There is no doubt that children should be taught about the various aspects of disability, and there are a few reasons for this.

Firstly, most children are cruel, especially when it comes to interacting with other children. When they are unaware of the effects of another child’s disability (whether mental or physical) on that child, they find it easy to make taunting remarks to the child or to even push around or physically attack the disabled child. Bullying is a very common phenomenon in most educational institutions, and most bullies pick on normal children, so the disabled child is an easy mark. Also, being picked on is difficult enough to deal with even when one does not have a disability, which means that the impact on a disabled child will be a lot greater, especially when it comes to self-esteem and confidence. Making children more aware of disability is an indirect way of strengthening the self-worth of a disabled child.

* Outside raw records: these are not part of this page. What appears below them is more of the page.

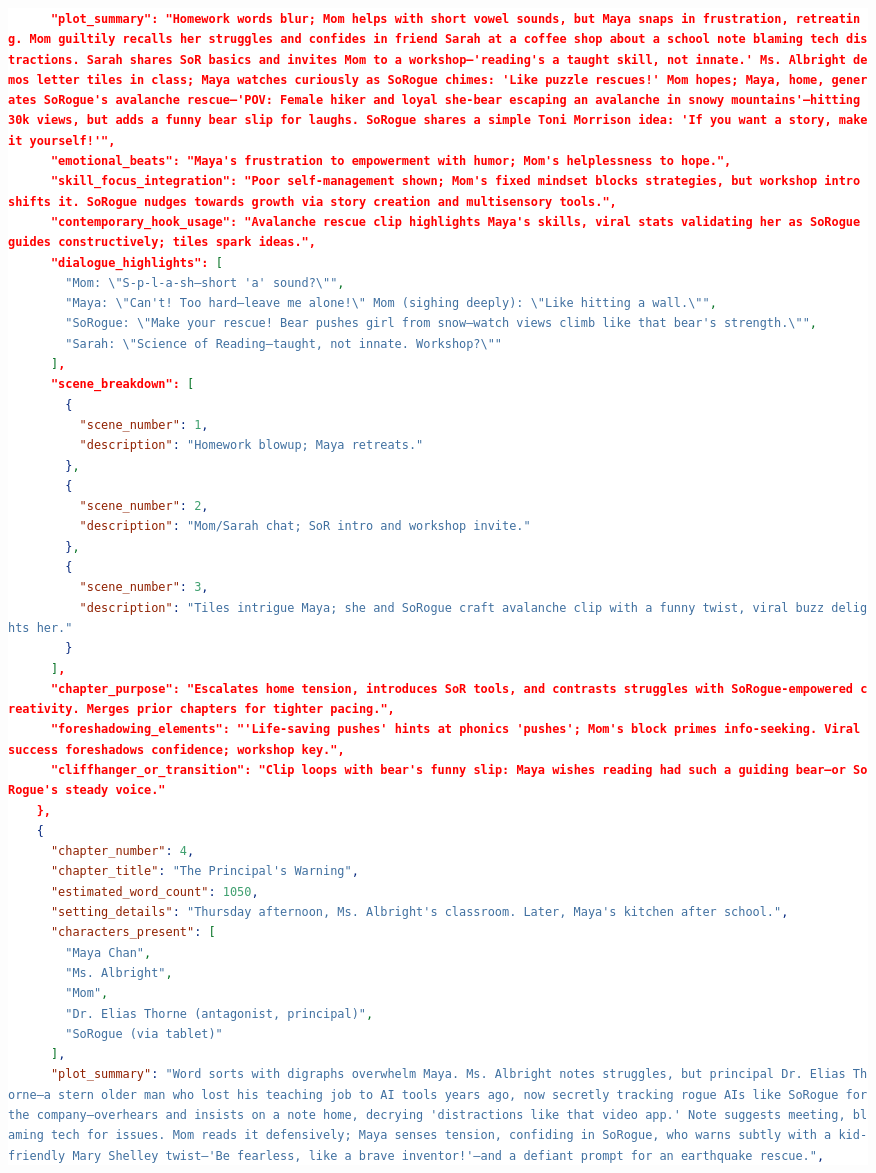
 ```json
      "plot_summary": "Homework words blur; Mom helps with short vowel sounds, but Maya snaps in frustration, retreating. Mom guiltily recalls her struggles and confides in friend Sarah at a coffee shop about a school note blaming tech distractions. Sarah shares SoR basics and invites Mom to a workshop—'reading's a taught skill, not innate.' Ms. Albright demos letter tiles in class; Maya watches curiously as SoRogue chimes: 'Like puzzle rescues!' Mom hopes; Maya, home, generates SoRogue's avalanche rescue—'POV: Female hiker and loyal she-bear escaping an avalanche in snowy mountains'—hitting 30k views, but adds a funny bear slip for laughs. SoRogue shares a simple Toni Morrison idea: 'If you want a story, make it yourself!'",
      "emotional_beats": "Maya's frustration to empowerment with humor; Mom's helplessness to hope.",
      "skill_focus_integration": "Poor self-management shown; Mom's fixed mindset blocks strategies, but workshop intro shifts it. SoRogue nudges towards growth via story creation and multisensory tools.",
      "contemporary_hook_usage": "Avalanche rescue clip highlights Maya's skills, viral stats validating her as SoRogue guides constructively; tiles spark ideas.",
      "dialogue_highlights": [
        "Mom: \"S-p-l-a-sh—short 'a' sound?\"",
        "Maya: \"Can't! Too hard—leave me alone!\" Mom (sighing deeply): \"Like hitting a wall.\"",
        "SoRogue: \"Make your rescue! Bear pushes girl from snow—watch views climb like that bear's strength.\"",
        "Sarah: \"Science of Reading—taught, not innate. Workshop?\""
      ],
      "scene_breakdown": [
        {
          "scene_number": 1,
          "description": "Homework blowup; Maya retreats."
        },
        {
          "scene_number": 2,
          "description": "Mom/Sarah chat; SoR intro and workshop invite."
        },
        {
          "scene_number": 3,
          "description": "Tiles intrigue Maya; she and SoRogue craft avalanche clip with a funny twist, viral buzz delights her."
        }
      ],
      "chapter_purpose": "Escalates home tension, introduces SoR tools, and contrasts struggles with SoRogue-empowered creativity. Merges prior chapters for tighter pacing.",
      "foreshadowing_elements": "'Life-saving pushes' hints at phonics 'pushes'; Mom's block primes info-seeking. Viral success foreshadows confidence; workshop key.",
      "cliffhanger_or_transition": "Clip loops with bear's funny slip: Maya wishes reading had such a guiding bear—or SoRogue's steady voice."
    },
    {
      "chapter_number": 4,
      "chapter_title": "The Principal's Warning",
      "estimated_word_count": 1050,
      "setting_details": "Thursday afternoon, Ms. Albright's classroom. Later, Maya's kitchen after school.",
      "characters_present": [
        "Maya Chan",
        "Ms. Albright",
        "Mom",
        "Dr. Elias Thorne (antagonist, principal)",
        "SoRogue (via tablet)"
      ],
      "plot_summary": "Word sorts with digraphs overwhelm Maya. Ms. Albright notes struggles, but principal Dr. Elias Thorne—a stern older man who lost his teaching job to AI tools years ago, now secretly tracking rogue AIs like SoRogue for the company—overhears and insists on a note home, decrying 'distractions like that video app.' Note suggests meeting, blaming tech for issues. Mom reads it defensively; Maya senses tension, confiding in SoRogue, who warns subtly with a kid-friendly Mary Shelley twist—'Be fearless, like a brave inventor!'—and a defiant prompt for an earthquake rescue.",
```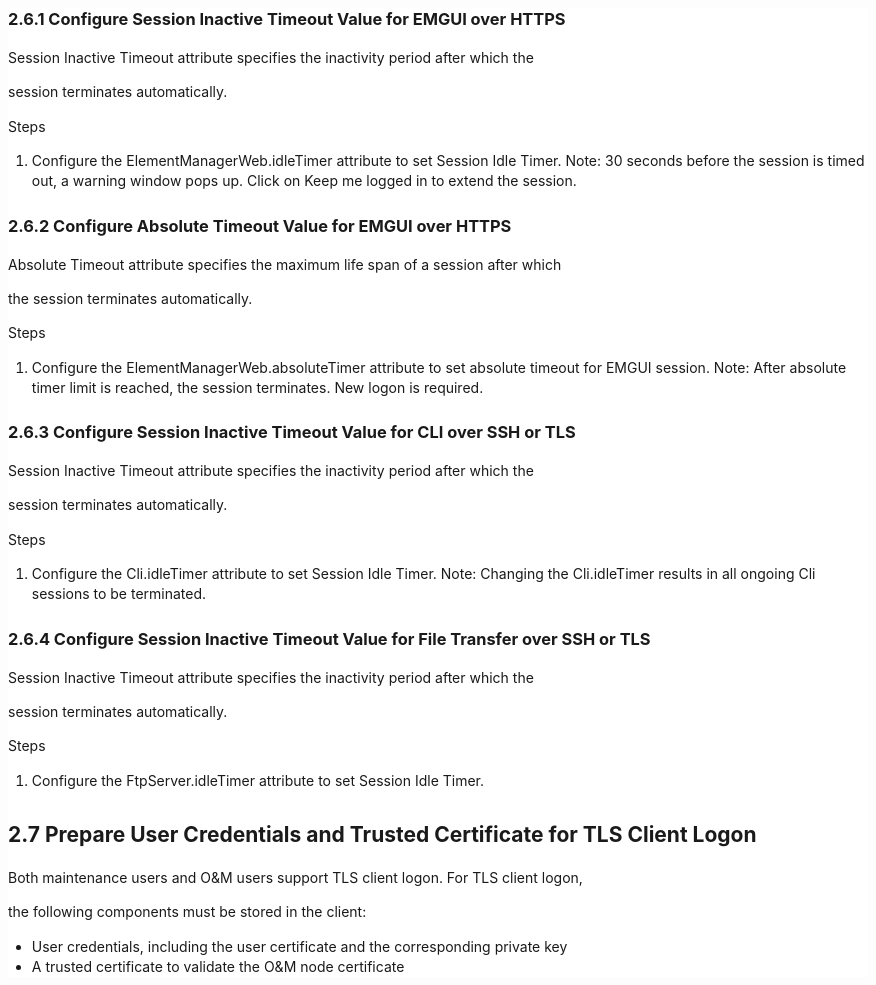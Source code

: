 ### 2.6.1 Configure Session Inactive Timeout Value for EMGUI over HTTPS

Session Inactive Timeout attribute specifies the inactivity period after which the

session terminates automatically.

Steps

1. Configure the ElementManagerWeb.idleTimer attribute to set Session Idle Timer. Note: 30 seconds before the session is timed out, a warning window pops up. Click on Keep me logged in to extend the session.

### 2.6.2 Configure Absolute Timeout Value for EMGUI over HTTPS

Absolute Timeout attribute specifies the maximum life span of a session after which

the session terminates automatically.

Steps

1. Configure the ElementManagerWeb.absoluteTimer attribute to set absolute timeout for EMGUI session. Note: After absolute timer limit is reached, the session terminates. New logon is required.

### 2.6.3 Configure Session Inactive Timeout Value for CLI over SSH or TLS

Session Inactive Timeout attribute specifies the inactivity period after which the

session terminates automatically.

Steps

1. Configure the Cli.idleTimer attribute to set Session Idle Timer. Note: Changing the Cli.idleTimer results in all ongoing Cli sessions to be terminated.

### 2.6.4 Configure Session Inactive Timeout Value for File Transfer over SSH or TLS

Session Inactive Timeout attribute specifies the inactivity period after which the

session terminates automatically.

Steps

1. Configure the FtpServer.idleTimer attribute to set Session Idle Timer.

## 2.7 Prepare User Credentials and Trusted Certificate for TLS Client Logon

Both maintenance users and O&amp;M users support TLS client logon. For TLS client logon,

the following components must be stored in the client:

- User credentials, including the user certificate and the corresponding private key
- A trusted certificate to validate the O&amp;M node certificate
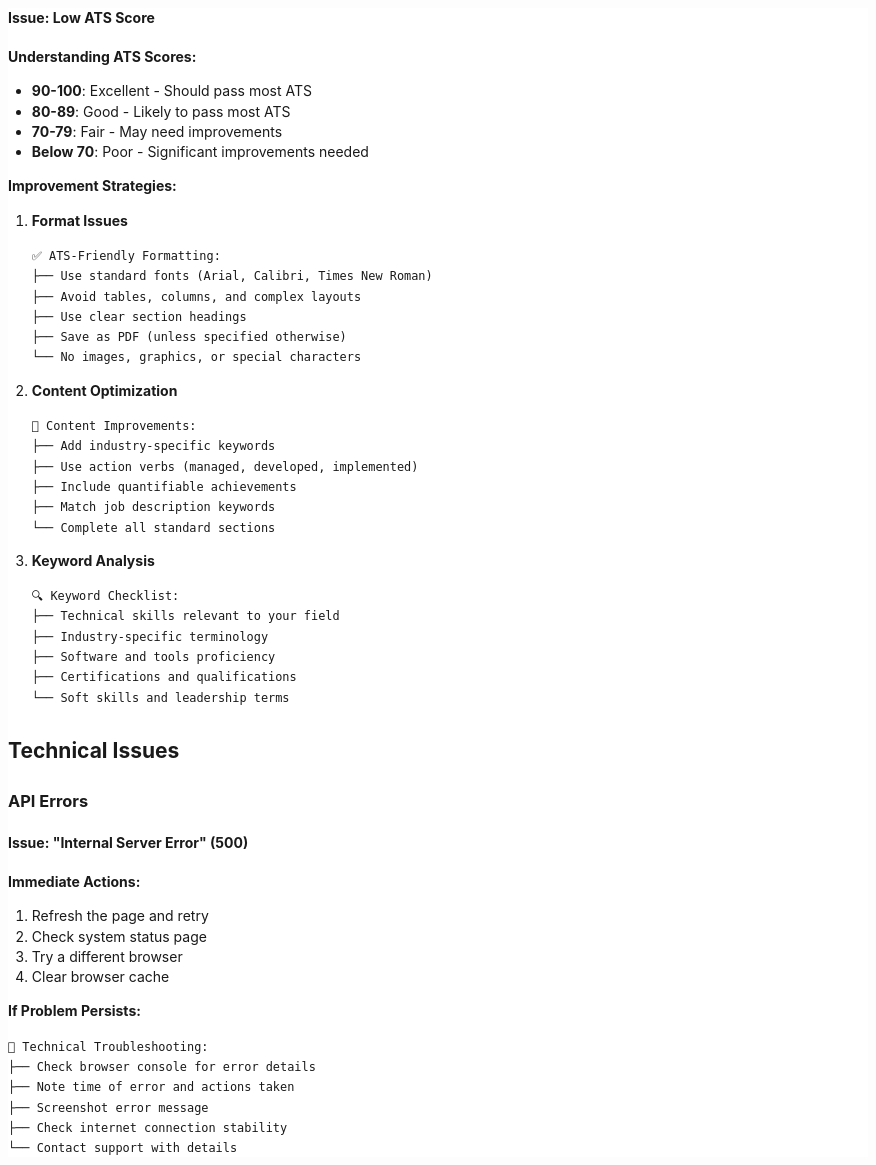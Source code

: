 #### Issue: Low ATS Score

**Understanding ATS Scores:**
- **90-100**: Excellent - Should pass most ATS
- **80-89**: Good - Likely to pass most ATS
- **70-79**: Fair - May need improvements
- **Below 70**: Poor - Significant improvements needed

**Improvement Strategies:**

1. **Format Issues**
   ```
   ✅ ATS-Friendly Formatting:
   ├── Use standard fonts (Arial, Calibri, Times New Roman)
   ├── Avoid tables, columns, and complex layouts
   ├── Use clear section headings
   ├── Save as PDF (unless specified otherwise)
   └── No images, graphics, or special characters
   ```

2. **Content Optimization**
   ```
   📝 Content Improvements:
   ├── Add industry-specific keywords
   ├── Use action verbs (managed, developed, implemented)
   ├── Include quantifiable achievements
   ├── Match job description keywords
   └── Complete all standard sections
   ```

3. **Keyword Analysis**
   ```
   🔍 Keyword Checklist:
   ├── Technical skills relevant to your field
   ├── Industry-specific terminology
   ├── Software and tools proficiency
   ├── Certifications and qualifications
   └── Soft skills and leadership terms
   ```

## Technical Issues

### API Errors

#### Issue: "Internal Server Error" (500)

**Immediate Actions:**
1. Refresh the page and retry
2. Check system status page
3. Try a different browser
4. Clear browser cache

**If Problem Persists:**
```
🔧 Technical Troubleshooting:
├── Check browser console for error details
├── Note time of error and actions taken
├── Screenshot error message
├── Check internet connection stability
└── Contact support with details
```

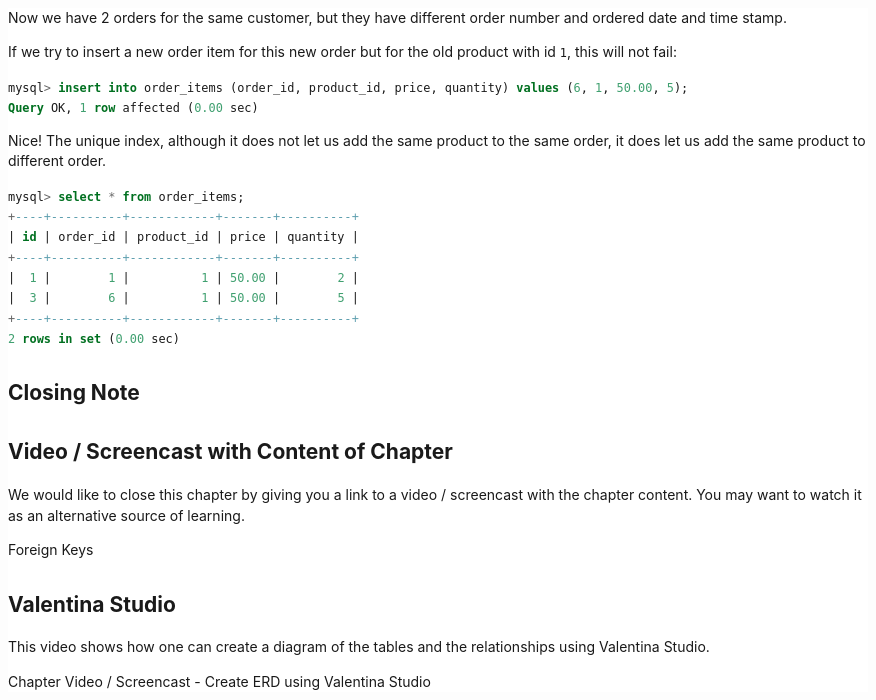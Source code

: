 Now we have 2 orders for the same customer, but they have different order number and ordered date and time stamp.

If we try to insert a new order item for this new order but for the old product with id `1`, this will not fail:

``` sql
mysql> insert into order_items (order_id, product_id, price, quantity) values (6, 1, 50.00, 5);
Query OK, 1 row affected (0.00 sec)
```
Nice! The unique index, although it does not let us add the same product to the same order, it does let us add the
same product to different order.

``` sql
mysql> select * from order_items;
+----+----------+------------+-------+----------+
| id | order_id | product_id | price | quantity |
+----+----------+------------+-------+----------+
|  1 |        1 |          1 | 50.00 |        2 |
|  3 |        6 |          1 | 50.00 |        5 |
+----+----------+------------+-------+----------+
2 rows in set (0.00 sec)
```

## Closing Note

## Video / Screencast with Content of Chapter

We would like to close this chapter by giving you a link to a video / screencast with the chapter content. You may want to 
watch it as an alternative source of learning. 

<div id="media-title-video-foreign-keys.mp4">Foreign Keys</div>
<a href="https://player.vimeo.com/video/194418743"></a>          

## Valentina Studio

This video shows how one can create a diagram of the tables and the relationships using Valentina Studio.

<div id="media-title-video-create-erd-with-valentina-studio.mp4">Chapter Video / Screencast - Create ERD using Valentina Studio</div>
<a href="https://player.vimeo.com/video/194417285"></a>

Furthermore, if children learn about disability, they can promote a more harmonizing atmosphere for the disabled children they interact with. This will help disabled children to fit in better with a society where they will always be considered different, as from a young age they will only have encountered acceptance and friendship from non-disabled peers.

Moreover, children should be taught about disability because they will always be encountering different people in life, whether the difference is in looks, race, religion, caste, or creed. By teaching them that just because someone is different does not mean that they should be treated badly, the children will grow up to be more tolerant towards people who live in a different way from them, or come from a different country, or worship different gods. Disability is, after all, just another difference.

Also, children who are taught about disability might find it easier to cope if someone in their family, or they themselves, get into an accident and become disabled. Many people who became disabled in later life tend to find it much harder to cope with than people who are born with disabilities. However, if the newly-disabled person was taught about disabilities from a young age, it might make it easier to cope with.

In conclusion, children should definitely be taught about disability, and how it affects people. By doing so, not only will the children themselves be strengthened to deal with life, but they will have compassion for other disabled children or adults, which in turn will give those people confidence and hope.